Just because the Seattle Sounders won MLS Cup doesn’t necessarily mean they’ll be playing in CONCACAF Champions League next year. During a segment on JoeTV’s “Q it up sports”, GM Garth Lagerwey suggested the Sounders may have to wait more than a year before returning to the continental tournament.
“We’re not sure yet, but we may not play Champions League games until 2018 — believe it or not — there may be some format changes,” Lagerwey said.
What, exactly, those format changes could is still the thing of rumors. One persistent rumor has been that CONCACAF is looking to get Champions League into a calendar year, instead of being spread across two the way it is now.
One report suggested CONCACAF could effectively return to the format similar to the one it used from the 2008-09 tournament through the 2011-12 where the group stage was made up of four four-team groups. The group stage would start in spring and the quarterfinals would begin in late summer/early fall. How teams would qualify is, of course, unclear but Lagerwey’s comments at least suggest the Sounders would have a spot. More recent Spanish-language reports have given further credence to this possibility.

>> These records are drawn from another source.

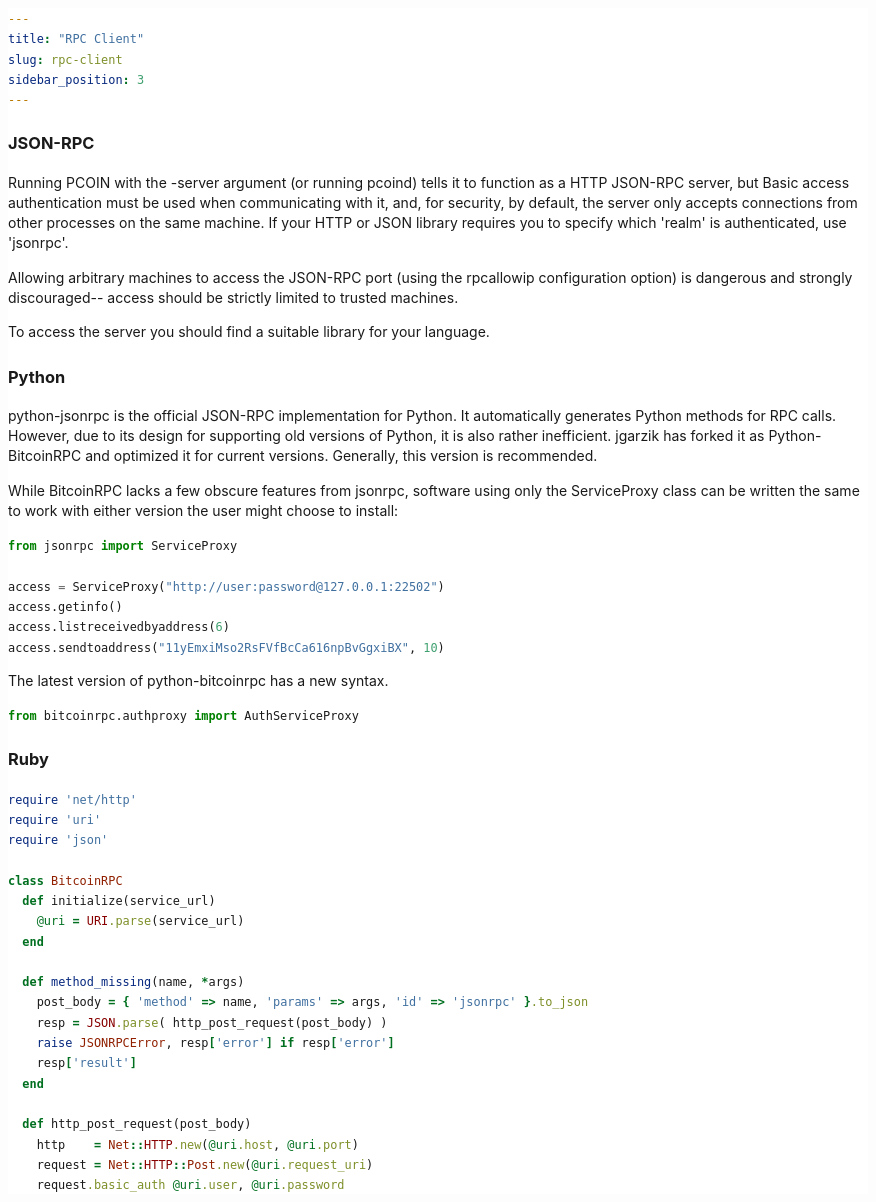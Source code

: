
 ```yaml
---
title: "RPC Client"
slug: rpc-client
sidebar_position: 3
---
```


### JSON-RPC

Running PCOIN with the -server argument (or running pcoind) tells it to function as a HTTP JSON-RPC server, but Basic access authentication must be used when communicating with it, and, for security, by default, the server only accepts connections from other processes on the same machine. If your HTTP or JSON library requires you to specify which 'realm' is authenticated, use 'jsonrpc'.

Allowing arbitrary machines to access the JSON-RPC port (using the rpcallowip configuration option) is dangerous and strongly discouraged-- access should be strictly limited to trusted machines.

To access the server you should find a suitable library for your language.

### Python

python-jsonrpc is the official JSON-RPC implementation for Python. It automatically generates Python methods for RPC calls. However, due to its design for supporting old versions of Python, it is also rather inefficient. jgarzik has forked it as Python-BitcoinRPC and optimized it for current versions. Generally, this version is recommended.

While BitcoinRPC lacks a few obscure features from jsonrpc, software using only the ServiceProxy class can be written the same to work with either version the user might choose to install:

```python
from jsonrpc import ServiceProxy

access = ServiceProxy("http://user:password@127.0.0.1:22502")
access.getinfo()
access.listreceivedbyaddress(6)
access.sendtoaddress("11yEmxiMso2RsFVfBcCa616npBvGgxiBX", 10)
```

The latest version of python-bitcoinrpc has a new syntax.

```python
from bitcoinrpc.authproxy import AuthServiceProxy
```

### Ruby

```ruby
require 'net/http'
require 'uri'
require 'json'

class BitcoinRPC
  def initialize(service_url)
    @uri = URI.parse(service_url)
  end

  def method_missing(name, *args)
    post_body = { 'method' => name, 'params' => args, 'id' => 'jsonrpc' }.to_json
    resp = JSON.parse( http_post_request(post_body) )
    raise JSONRPCError, resp['error'] if resp['error']
    resp['result']
  end

  def http_post_request(post_body)
    http    = Net::HTTP.new(@uri.host, @uri.port)
    request = Net::HTTP::Post.new(@uri.request_uri)
    request.basic_auth @uri.user, @uri.password
```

This format would have a few benefits, most notably increasing the number of games played between MLS and Liga MX teams. But it would also put the knockout stage at a point in the year when all of the leagues are in midseason form.
The unavoidable cost of this move would be taking a year off from the competition. There will also have to be compromises in how teams qualify for this first calendar-year tournament as well, possibly forcing some MLS teams into a preliminary round of qualifying.
Figuring out what to do with teams presumably qualified over a two-year period will be tricky and probably make it impossible to fully satisfy everyone, but it would probably be a smart move for the tournament in the long run.